Wednesday, April 25, 2007

My Big Back Yard

This is our back yard: small, muddy, and mosquito-infested. But I'm starting to know its little quirks and see its magnificent possibilities.

Since a large part of our homeschooling philosophy (and for that matter, life philosophy) involves spending time outdoors, both in active play and observing nature, I want to make the back yard a good place to do that. What we lack in money, muscles and space we will have to make up for in inventiveness. Fortunately we have no shortage on that.

First of all, the lawn is just not big enough for a full game of football. So if we nibble away at it here and there, it's no great loss. That swampy spot in the back end of the property, with the thicket of shrubs just past (in the neighbor's yard, but he shows no interest in cutting them) is a favorite haven for birds. We can dig that away to make a real pond, and next to it work on growing a small meadow of other bird and butterfly-friendly plants.
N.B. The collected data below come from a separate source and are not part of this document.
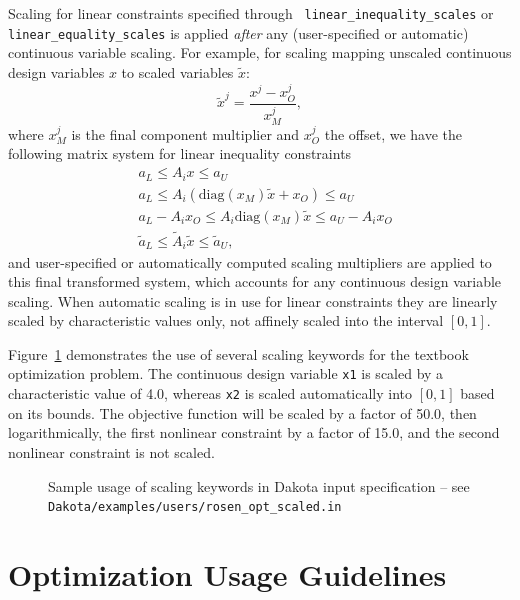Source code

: Scaling for linear constraints specified through {\tt
linear\_inequality\_scales} or {\tt linear\_equality\_scales} is
applied {\em after} any (user-specified or automatic) continuous
variable scaling. For example, for scaling mapping unscaled
continuous design variables $x$ to scaled variables $\tilde{x}$:
\[ \tilde{x}^j = \frac{x^j - x^j_O}{x^j_M}, \]
where $x^j_M$ is the final component multiplier and $x^j_O$ the
offset, we have the following matrix system for linear inequality
constraints
\begin{eqnarray*}
& a_L \leq A_i x \leq a_U \\
& a_L \leq A_i \left( \mathrm{diag}(x_M) \tilde{x} + x_O \right) \leq a_U \\
& a_L - A_i x_O \leq A_i \mathrm{diag}(x_M) \tilde{x} \leq a_U - A_i x_O \\
& \tilde{a}_L \leq \tilde{A}_i \tilde{x} \leq \tilde{a}_U,
\end{eqnarray*}
and user-specified or automatically computed scaling multipliers are
applied to this final transformed system, which accounts for any
continuous design variable scaling. When automatic scaling is in use
for linear constraints they are linearly scaled by characteristic
values only, not affinely scaled into the interval $[0,1]$.

Figure~\ref{opt:additional:scaling:figure01} demonstrates the use of
several scaling keywords for the textbook optimization problem.
The continuous design variable {\tt x1} is scaled by a characteristic
value of 4.0, whereas {\tt x2} is scaled automatically into $[0,1]$
based on its bounds. The objective function will be scaled by a
factor of 50.0, then logarithmically, the first nonlinear constraint
by a factor of 15.0, and the second nonlinear constraint is not
scaled.

\begin{figure}
\centering
\begin{bigbox}
\begin{small}
\end{small}
\end{bigbox}
\caption{Sample usage of scaling keywords in Dakota input specification --
see \texttt{Dakota/examples/users/rosen\_opt\_scaled.in} }
\label{opt:additional:scaling:figure01}
\end{figure}


\section{Optimization Usage Guidelines}\label{opt:usage}

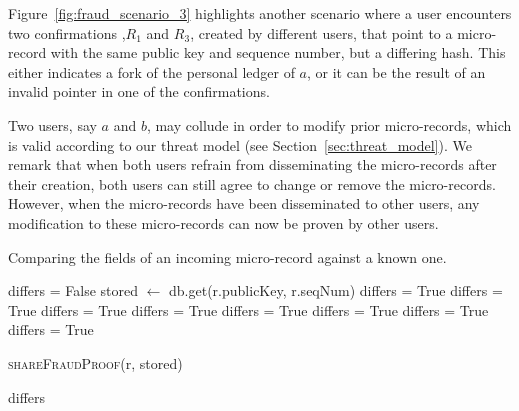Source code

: Figure~\ref{fig:fraud_scenario_3} highlights another scenario where a user encounters two confirmations ,$ R_1 $ and $ R_3 $, created by different users, that point to a micro-record with the same public key and sequence number, but a differing hash.
This either indicates a fork of the personal ledger of $ a $, or it can be the result of an invalid pointer in one of the confirmations.


Two users, say $ a $ and $ b $, may collude in order to modify prior micro-records, which is valid according to our threat model (see Section~\ref{sec:threat_model}).
We remark that when both users refrain from disseminating the micro-records after their creation, both users can still agree to change or remove the micro-records.
However, when the micro-records have been disseminated to other users, any modification to these micro-records can now be proven by other users.

\begin{algorithm}[b]
	\label{alg:record_validation_step2}
	\caption{Comparing the fields of an incoming micro-record against a known one.}
	\begin{algorithmic}[1]
		  
		\State differs = False
		\State stored $ \leftarrow$ db.get(r.publicKey, r.seqNum)
		\State differs = True
		\EndIf
		\State differs = True
		\EndIf
		\State differs = True
		\EndIf
		\State differs = True
		\EndIf
		\State differs = True
		\EndIf
		\State differs = True
		\EndIf
		\State differs = True
		\EndIf
		\State differs = True
		\EndIf
		
		\State \textsc{shareFraudProof}(r, stored)
		\EndIf
		
		\State \Return differs
		
		\EndProcedure
		
	\end{algorithmic}
\end{algorithm}

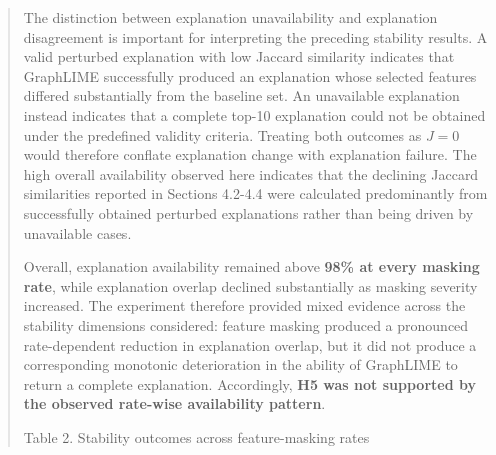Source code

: \documentclass[a4paper]{article}
\begin{document}
\begin{quote}
The distinction between explanation unavailability and explanation
disagreement is important for interpreting the preceding stability
results. A valid perturbed explanation with low Jaccard similarity
indicates that GraphLIME successfully produced an explanation whose
selected features differed substantially from the baseline set. An
unavailable explanation instead indicates that a complete top-10
explanation could not be obtained under the predefined validity
criteria. Treating both outcomes as \(J = 0\) would therefore conflate
explanation change with explanation failure. The high overall
availability observed here indicates that the declining Jaccard
similarities reported in Sections 4.2-4.4 were calculated predominantly
from successfully obtained perturbed explanations rather than being
driven by unavailable cases.

Overall, explanation availability remained above \textbf{98\% at every
masking rate}, while explanation overlap declined substantially as
masking severity increased. The experiment therefore provided mixed
evidence across the stability dimensions considered: feature masking
produced a pronounced rate-dependent reduction in explanation overlap,
but it did not produce a corresponding monotonic deterioration in the
ability of GraphLIME to return a complete explanation. Accordingly,
\textbf{H5 was not supported by the observed rate-wise availability
pattern}.

Table 2. Stability outcomes across feature-masking rates
\end{quote}
\end{document}
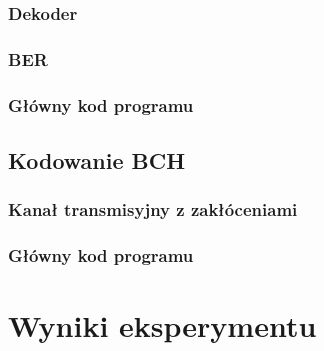 \documentclass[12pt,a4paper,notitlepage]{report}
\begin{document}
    \subsection{Dekoder}
     \hfill \break
    \subsection{BER}
     \break
    \subsection{Główny kod programu}
     \break
    \section{Kodowanie BCH}
    \subsection{Kanał transmisyjny z zakłóceniami}
     \break
    \subsection{Główny kod programu}
     \hfill \break
    \chapter{Wyniki eksperymentu}
\end{document}
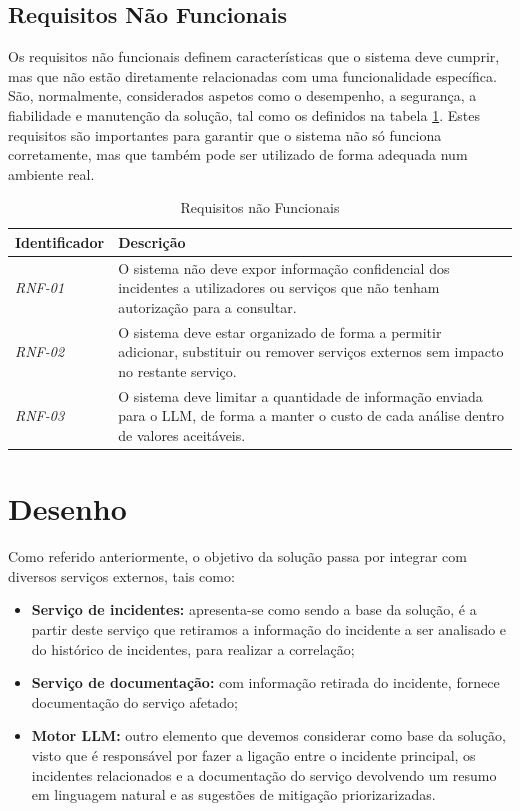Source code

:	\subsection{Requisitos Não Funcionais}

		Os requisitos não funcionais definem características que o sistema deve cumprir, mas que não estão diretamente relacionadas com uma funcionalidade específica. São, normalmente, considerados aspetos como o desempenho, a segurança, a fiabilidade e manutenção da solução, tal como os definidos na tabela \ref{tab:requisitos_nao_funcionais}. Estes requisitos são importantes para garantir que o sistema não só funciona corretamente, mas que também pode ser utilizado de forma adequada num ambiente real.

		\begin{table}[H]
			\centering
			\begin{tabular}{p{2.2cm}p{11cm}}
				\hline
				\textbf{Identificador} & \textbf{Descrição} \\
				\hline
				\textit{RNF-01} & O sistema não deve expor informação confidencial dos incidentes a utilizadores ou serviços que não tenham autorização para a consultar. \\
				\hline
				\textit{RNF-02} & O sistema deve estar organizado de forma a permitir adicionar, substituir ou remover serviços externos sem impacto no restante serviço. \\
				\hline
				\textit{RNF-03} & O sistema deve limitar a quantidade de informação enviada para o \gls{LLM}, de forma a manter o custo de cada análise dentro de valores aceitáveis. \\
				\hline
			\end{tabular}
			\caption[Requisitos não Funcionais]{Requisitos não Funcionais}
			\label{tab:requisitos_nao_funcionais}
		\end{table}
	
\section{Desenho}
	
	Como referido anteriormente, o objetivo da solução passa por integrar com diversos serviços externos, tais como:
	\begin{itemize}
		\item \textbf{Serviço de incidentes:} apresenta-se como sendo a base da solução, é a partir deste serviço que retiramos a informação do incidente a ser analisado e do histórico de incidentes, para realizar a correlação;
		\item \textbf{Serviço de documentação:} com informação retirada do incidente, fornece documentação do serviço afetado;
		\item \textbf{Motor \gls{LLM}:} outro elemento que devemos considerar como base da solução, visto que é responsável por fazer a ligação entre o incidente principal, os incidentes relacionados e a documentação do serviço devolvendo um resumo em linguagem natural e as sugestões de mitigação priorizarizadas.
	\end{itemize}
The pond should improve drainage in the rest of the yard, and will provide some extra dirt to heap up a little mountain for the ducklings to climb, and later run, up and down. It can go over near the back left corner of the property, which being a shady spot and supplied with some old stacks of cement blocks and bricks, and a good pile of clay, already serves as a sort of open-air playhouse. Planting a screen of tall grasses there will make it feel cozier, and eventually we can build a little stepping stone trail that winds through the yard, around by the pond and the bird meadow, and back into the little playhouse corner.

In the back right corner we can put in a quick-growing climbing tree (and dig up more dirt for the mountain) and all along the fence and patio can be narrow (someday perhaps raised) beds for growing vegetables and berries. Somewhere, someday, I want to find a spot for a bean tent or a sunflower house. And somehow I've got to find a way to camouflage that compost bin.
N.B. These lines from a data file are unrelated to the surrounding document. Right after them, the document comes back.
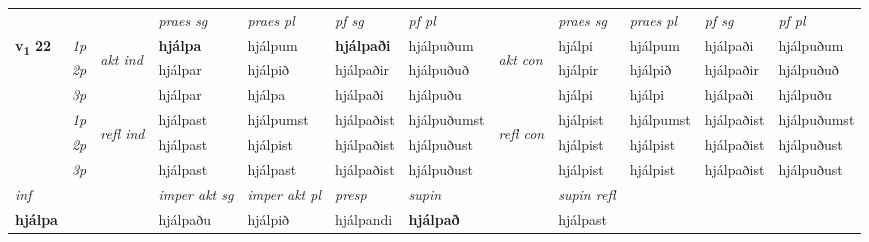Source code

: \begin{longtable}[l]{X>{\footnotesize\itshape}llXXXXlXXXX}
\midrule

 & &   & \textit{praes sg}  & \textit{praes pl}    & \textit{ pf sg} & \textit{pf pl} & & \textit{praes sg}  & \textit{praes pl}    & \textit{pf sg} & \textit{pf pl }  \\ \cmidrule{4-7} \cmidrule{9-12}
 \multirow{2}{*}{{{\textbf{v{\textsubscript{1}}} \Large{\textbf{22}}}}}  & 1p & \multirow{3}{*}{\begin{turn}{90}\textit{akt ind}\end{turn}} & \textbf{hjálpa} & hjálpum & \textbf{hjálpaði} & hjálpuðum & \multirow{3}{*}{\begin{turn}{90}\textit{akt con}\end{turn}} &hjálpi & hjálpum & hjálpaði & hjálpuðum\\*
 & 2p &  &  hjálpar  & hjálpið & hjálpaðir & hjálpuðuð & & hjálpir & hjálpið & hjálpaðir & hjálpuðuð \\*
 & 3p &  & hjálpar & hjálpa & hjálpaði & hjálpuðu & & hjálpi & hjálpi& hjálpaði & hjálpuðu \\*
\cmidrule{4-7} \cmidrule{9-12}
 & 1p & \multirow{3}{*}{\begin{turn}{90}\textit{refl ind}\end{turn}}  & hjálpast & hjálpumst & hjálpaðist & hjálpuðumst & \multirow{3}{*}{\begin{turn}{90}\textit{refl con}\end{turn}}  &hjálpist & hjálpumst & hjálpaðist & hjálpuðumst \\*
 & 2p &  & hjálpast & hjálpist & hjálpaðist & hjálpuðust & &hjálpist & hjálpist & hjálpaðist & hjálpuðust \\*
 & 3p  & & hjálpast & hjálpast & hjálpaðist & hjálpuðust & & hjálpist & hjálpist& hjálpaðist & hjálpuðust \\*
\cmidrule{4-7} \cmidrule{9-12}

   {\textit{inf}} & &  & \textit{imper akt sg} & \textit{imper akt pl}   & \textit{presp} & \textit{supin} && \textit{supin refl}  \\*
  {\textbf{hjálpa}} & && hjálpaðu  & hjálpið   & hjálpandi &  \textbf{hjálpað} && hjálpast  \\*

\midrule


\end{longtable}
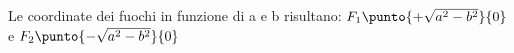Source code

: \begin{description}

Le coordinate dei fuochi in funzione di a e b risultano:
\(F_{1} \punto{+\sqrt{a^{2}-b^{2}}}{0}\) e 
\(F_{2} \punto{-\sqrt{a^{2}-b^{2}}}{0}\)


\end{description}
That should leave enough yard for a game of horseshoes or croquet, while attracting all the birds and bugs (except mosquitos!--I continue to vow biological warfare against them) to keep our little naturalists busy for years.

Yes, it will take years to do all this. But a girl's got to dream sometime.
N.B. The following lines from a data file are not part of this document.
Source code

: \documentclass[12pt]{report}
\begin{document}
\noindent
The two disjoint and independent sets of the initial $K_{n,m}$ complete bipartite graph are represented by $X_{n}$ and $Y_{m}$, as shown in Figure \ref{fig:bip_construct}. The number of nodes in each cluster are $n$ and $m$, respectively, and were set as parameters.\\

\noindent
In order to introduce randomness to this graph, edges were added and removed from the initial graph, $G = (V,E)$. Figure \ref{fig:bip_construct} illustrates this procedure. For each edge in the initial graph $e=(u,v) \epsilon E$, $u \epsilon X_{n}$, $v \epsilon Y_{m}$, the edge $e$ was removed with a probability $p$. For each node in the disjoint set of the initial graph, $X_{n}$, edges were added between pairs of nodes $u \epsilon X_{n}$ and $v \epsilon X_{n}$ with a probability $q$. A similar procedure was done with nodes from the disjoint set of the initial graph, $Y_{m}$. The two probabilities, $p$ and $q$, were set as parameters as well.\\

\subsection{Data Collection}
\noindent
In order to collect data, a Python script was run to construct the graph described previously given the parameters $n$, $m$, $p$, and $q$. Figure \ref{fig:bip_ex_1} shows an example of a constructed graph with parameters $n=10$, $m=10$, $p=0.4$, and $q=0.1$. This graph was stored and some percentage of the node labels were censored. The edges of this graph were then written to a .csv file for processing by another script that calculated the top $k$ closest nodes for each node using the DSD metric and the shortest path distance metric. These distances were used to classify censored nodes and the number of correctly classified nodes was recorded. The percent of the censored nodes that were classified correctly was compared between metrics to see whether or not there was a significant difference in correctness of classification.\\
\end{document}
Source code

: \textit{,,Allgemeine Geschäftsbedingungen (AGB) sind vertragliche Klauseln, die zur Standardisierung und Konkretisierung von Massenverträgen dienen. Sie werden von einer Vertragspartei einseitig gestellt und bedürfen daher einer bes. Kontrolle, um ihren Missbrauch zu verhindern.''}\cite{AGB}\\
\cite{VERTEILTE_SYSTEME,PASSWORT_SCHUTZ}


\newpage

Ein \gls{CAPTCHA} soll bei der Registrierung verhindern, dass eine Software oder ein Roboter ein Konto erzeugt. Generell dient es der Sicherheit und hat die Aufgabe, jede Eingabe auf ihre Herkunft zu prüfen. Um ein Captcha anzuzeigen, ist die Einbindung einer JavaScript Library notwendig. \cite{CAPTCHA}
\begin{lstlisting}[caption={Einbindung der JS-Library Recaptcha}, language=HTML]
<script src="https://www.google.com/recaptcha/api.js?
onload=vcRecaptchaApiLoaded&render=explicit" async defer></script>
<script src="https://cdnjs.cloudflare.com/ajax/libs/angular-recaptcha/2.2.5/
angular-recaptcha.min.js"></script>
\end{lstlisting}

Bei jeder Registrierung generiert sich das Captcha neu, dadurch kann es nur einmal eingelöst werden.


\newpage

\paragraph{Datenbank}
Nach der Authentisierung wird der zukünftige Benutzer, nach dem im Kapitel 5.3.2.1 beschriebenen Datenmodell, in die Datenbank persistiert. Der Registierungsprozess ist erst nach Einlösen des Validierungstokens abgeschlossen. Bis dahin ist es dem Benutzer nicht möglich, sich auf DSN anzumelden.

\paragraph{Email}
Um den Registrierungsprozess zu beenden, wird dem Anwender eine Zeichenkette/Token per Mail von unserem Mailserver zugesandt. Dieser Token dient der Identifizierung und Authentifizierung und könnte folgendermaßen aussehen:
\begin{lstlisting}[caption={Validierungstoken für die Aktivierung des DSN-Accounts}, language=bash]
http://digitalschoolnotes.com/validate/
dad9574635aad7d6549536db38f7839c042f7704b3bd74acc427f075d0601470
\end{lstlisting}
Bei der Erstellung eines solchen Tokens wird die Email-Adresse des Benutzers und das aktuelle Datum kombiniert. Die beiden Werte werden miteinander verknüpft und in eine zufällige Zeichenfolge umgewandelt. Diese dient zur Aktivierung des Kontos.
Note: My own imaginings have this past day been greatly enhanced by checking out A Child's Garden, by Molly Dannenmaier.


nina said...

Good luck with your yard. We are facing many challenges with our yard as well. I bookmarked the Child's Garden to order from the library. I am glad for the recommendations because we are making all our yard considerations based on the children. Your pond idea for drainage sounds like a good one. With little ones it isn't such a good idea for us.

Laura said...

An excellent book! I borrowed it from the library and was inspired to do many things in our backyard. Ok, I haven't done any of them yet, but I was inspired! I wish I could find a copy at a reasonable price to purchase, but it seems to be out of print and overpriced used.

A Dusty Frame said...

Good luck;)

Our poor yard needs a lot of work but it's livable.

We bought bird feeder tonight:) That's a step in the right direction:)

FatcatPaulanne said...

That sounds like some really good plans. Go ahead and do that sunflower garden. It doesn't have to be perfect and this is a great time of year to start it. It'll be fun!

Maybe you could get a bat house. Bats eat 100s of mosquitos per hour.

Pat at Tavi Hall said...

Warning! Years and years ago when I went a local master gardeners course at our local agricultural extension, they told a story of siting their pond (in a demonstration garden) at the low spot too. Only to go to a seminar and find out the low spot is the wrong spot because all your run off goes there and gets murky and bigger and bigger.

The high spot is the place for a pond.